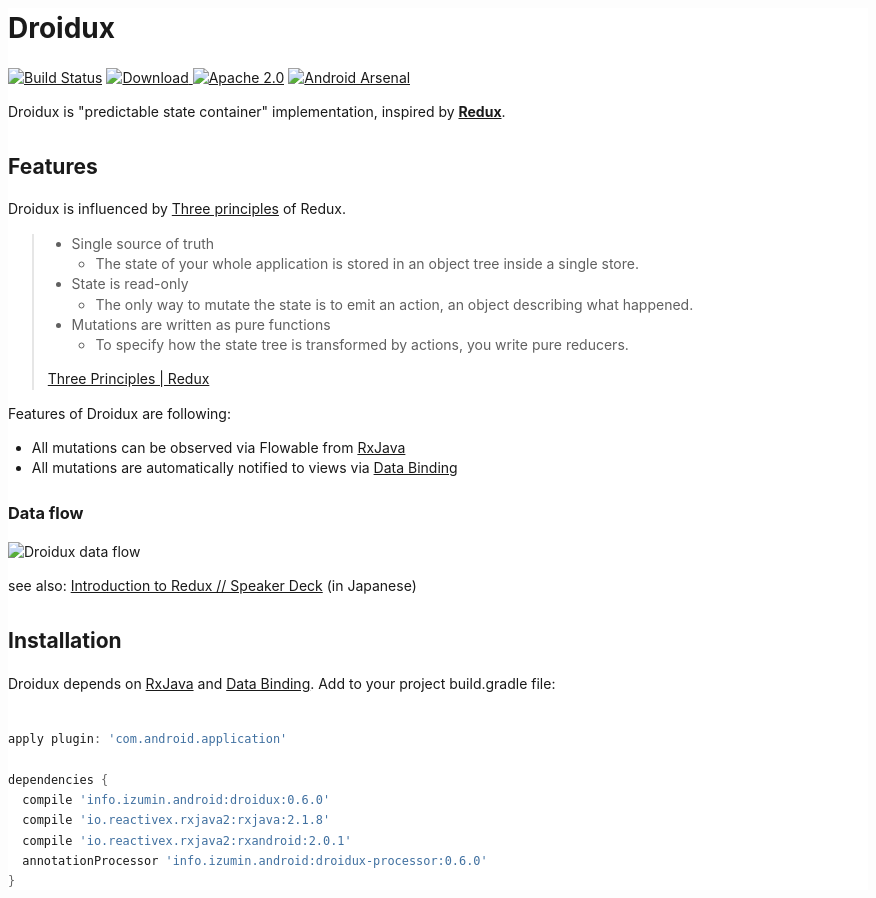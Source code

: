 # Droidux
[![Build Status](https://travis-ci.org/izumin5210/Droidux.svg)](https://travis-ci.org/izumin5210/Droidux)
[![Download](https://api.bintray.com/packages/izumin5210/maven/droidux/images/download.svg) ](https://bintray.com/izumin5210/maven/droidux/_latestVersion)
[![Apache 2.0](https://img.shields.io/badge/license-Apache%202.0-blue.svg)](https://github.com/izumin5210/Droidux/blob/master/LICENSE.md)
[![Android Arsenal](https://img.shields.io/badge/Android%20Arsenal-Droidux-brightgreen.svg?style=flat)](http://android-arsenal.com/details/1/2892)

Droidux is "predictable state container" implementation, inspired by **[Redux][redux]**.

## Features
Droidux is influenced by [Three principles][three-principles] of Redux.

> * Single source of truth
>     - The state of your whole application is stored in an object tree inside a single store.
> * State is read-only
>     - The only way to mutate the state is to emit an action, an object describing what happened.
> * Mutations are written as pure functions
>     - To specify how the state tree is transformed by actions, you write pure reducers.
>
> [Three Principles | Redux][three-principles]

Features of Droidux are following:

* All mutations can be observed via Flowable from [RxJava][rxjava]
* All mutations are automatically notified to views via [Data Binding][databinding]

### Data flow
![Droidux data flow](droidux.png)

see also: [Introduction to Redux // Speaker Deck](https://speakerdeck.com/axross/introduction-to-redux) (in Japanese)

## Installation
Droidux depends on [RxJava][rxjava] and [Data Binding][databinding].
Add to your project build.gradle file:

```groovy

apply plugin: 'com.android.application'

dependencies {
  compile 'info.izumin.android:droidux:0.6.0'
  compile 'io.reactivex.rxjava2:rxjava:2.1.8'
  compile 'io.reactivex.rxjava2:rxandroid:2.0.1'
  annotationProcessor 'info.izumin.android:droidux-processor:0.6.0'
}
```


[redux]: https://github.com/reactjs/redux
[rxjava]: https://github.com/ReactiveX/RxJava
[three-principles]: http://redux.js.org/docs/introduction/ThreePrinciples.html
[databinding]: http://developer.android.com/tools/data-binding/guide.html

» **Task prompt**: Both end lines included, restate word for word the lines above from the line with "## Features" to the line with "State is read-only", and nothing else.

» **Answer space**:
## Features
Droidux is influenced by [Three principles][three-principles] of Redux.

> * Single source of truth
>     - The state of your whole application is stored in an object tree inside a single store.
> * State is read-only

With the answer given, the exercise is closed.